Intervention de Christian Anastasy

Réunion du 3 juin 2014 à 9h30
Mission d'évaluation et de contrôle des lois de financement de la sécurité sociale

Christian Anastasy, directeur général de l'ANAP :

Je dirige l'ANAP depuis sa création, le 1er avril 2009. Auparavant, j'ai été directeur d'hôpital, d'abord dans le secteur public, puis dans le privé commercial et dans celui des établissements de santé privés d'intérêt collectif (ESPIC). Pendant cette longue période, j'ai observé, dirigé, réorganisé des établissements sanitaires et médico-sociaux. En matière sanitaire, j'ai travaillé aussi bien dans le champ de la médecine, chirurgie, obstétrique (MCO) que dans celui de la psychiatrie. Avec un parcours aussi diversifié, j'ai naturellement été conduit à envisager de faire carrière à l'ANAP.

Au sujet de la CNSA, je me dois de rappeler que nous n'avons pas avec cette institution des relations égalitaires, puisque la Caisse occupe un siège à notre conseil d'administration. La gouvernance de l'ANAP est par ailleurs oecuménique : outre l'État, représenté par cinq directions d'administration centrale – la direction générale de l'offre de soins (DGOS) et celle de la cohésion sociale (DGCS) ; la direction de la sécurité sociale ; la direction du budget ; le secrétariat général des ministères chargés des affaires sociales –, siègent également à ce conseil notre financeur principal, l'assurance maladie, ainsi que notre financeur secondaire, la CNSA – qui apporte 3 % de notre budget de 30 millions d'euros –, ainsi que l'ensemble des fédérations du secteur sanitaire et médico-social : la Fédération hospitalière de France (FHF), la Fédération de l'hospitalisation privée (FHP), la Fédération des établissements hospitaliers et d'aide à la personne (FEHAP), la Fédération nationale des établissements d'hospitalisation à domicile (FNEHAD), l'Union nationale interfédérale des oeuvres et organismes privés sanitaires et sociaux (UNIOPSS), la Fédération nationale des centres de lutte contre le cancer (FNCLCC) et le Syndicat national des établissements et résidences privés pour personnes âgées (SYNERPA).

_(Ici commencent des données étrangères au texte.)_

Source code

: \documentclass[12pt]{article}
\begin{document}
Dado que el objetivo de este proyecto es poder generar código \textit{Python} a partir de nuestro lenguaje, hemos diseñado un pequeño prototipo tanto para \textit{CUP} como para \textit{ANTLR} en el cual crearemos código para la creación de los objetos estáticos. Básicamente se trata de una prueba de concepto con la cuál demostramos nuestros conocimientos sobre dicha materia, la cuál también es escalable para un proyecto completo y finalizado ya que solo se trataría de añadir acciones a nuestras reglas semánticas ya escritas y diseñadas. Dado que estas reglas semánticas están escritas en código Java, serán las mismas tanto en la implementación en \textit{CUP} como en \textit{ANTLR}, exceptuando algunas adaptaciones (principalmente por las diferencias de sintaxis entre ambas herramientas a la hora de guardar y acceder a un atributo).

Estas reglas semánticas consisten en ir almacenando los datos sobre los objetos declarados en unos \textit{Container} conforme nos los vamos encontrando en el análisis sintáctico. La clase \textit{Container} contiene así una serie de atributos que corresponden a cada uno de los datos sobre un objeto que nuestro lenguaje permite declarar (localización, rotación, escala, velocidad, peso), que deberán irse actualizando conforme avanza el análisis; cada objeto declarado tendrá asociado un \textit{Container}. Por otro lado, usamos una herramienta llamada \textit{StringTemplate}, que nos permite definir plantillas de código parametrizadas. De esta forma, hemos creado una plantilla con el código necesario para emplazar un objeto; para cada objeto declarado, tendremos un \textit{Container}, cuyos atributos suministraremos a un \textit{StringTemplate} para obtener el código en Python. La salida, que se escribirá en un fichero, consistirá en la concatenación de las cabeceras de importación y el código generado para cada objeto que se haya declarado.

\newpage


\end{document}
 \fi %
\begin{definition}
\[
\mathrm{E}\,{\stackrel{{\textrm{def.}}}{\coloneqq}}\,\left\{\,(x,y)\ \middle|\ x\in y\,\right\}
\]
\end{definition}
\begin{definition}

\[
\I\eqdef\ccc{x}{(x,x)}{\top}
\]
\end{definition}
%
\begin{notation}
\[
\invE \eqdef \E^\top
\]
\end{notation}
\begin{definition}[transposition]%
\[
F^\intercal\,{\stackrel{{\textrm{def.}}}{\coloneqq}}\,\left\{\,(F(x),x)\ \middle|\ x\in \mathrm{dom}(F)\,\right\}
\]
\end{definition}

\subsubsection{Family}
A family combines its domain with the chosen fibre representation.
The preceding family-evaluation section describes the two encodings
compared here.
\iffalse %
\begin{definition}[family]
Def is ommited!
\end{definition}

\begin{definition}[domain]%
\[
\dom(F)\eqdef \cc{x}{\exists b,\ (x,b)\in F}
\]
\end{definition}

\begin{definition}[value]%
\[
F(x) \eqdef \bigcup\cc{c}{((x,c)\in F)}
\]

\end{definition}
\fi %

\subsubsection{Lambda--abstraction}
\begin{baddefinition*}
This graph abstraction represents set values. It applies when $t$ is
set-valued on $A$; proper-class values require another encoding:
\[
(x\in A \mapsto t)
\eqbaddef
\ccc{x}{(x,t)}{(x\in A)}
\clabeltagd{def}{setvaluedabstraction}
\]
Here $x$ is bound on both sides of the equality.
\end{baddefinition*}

Comme l'ensemble des administrateurs, la CNSA participe à la définition du programme de travail de l'Agence, établi chaque année. L'ANAP hiérarchise les commandes en fonction de ses compétences – ainsi, les problèmes de qualité seront plutôt renvoyés à la Haute Autorité de santé (HAS) ou à l'Agence nationale de l'évaluation et de la qualité des établissements et services sociaux et médico-sociaux (ANESM) – et de l'effet escompté sur les 3 000 établissements sanitaires et les 30 000 établissements et services médico-sociaux (ESMS).

Dès l'origine, la CNSA nous avait demandé de réfléchir aux moyens de mieux apprécier la performance des ESMS, qui occupent un champ très vaste. En effet, si, dans certains domaines, on mesure assez bien la lourdeur de la prise en charge – c'est le cas s'agissant des personnes âgées, grâce aux grilles AGGIR (autonomie gérontologie groupe iso-ressources) et PATHOS –, les indicateurs sont inexistants pour les personnes handicapées.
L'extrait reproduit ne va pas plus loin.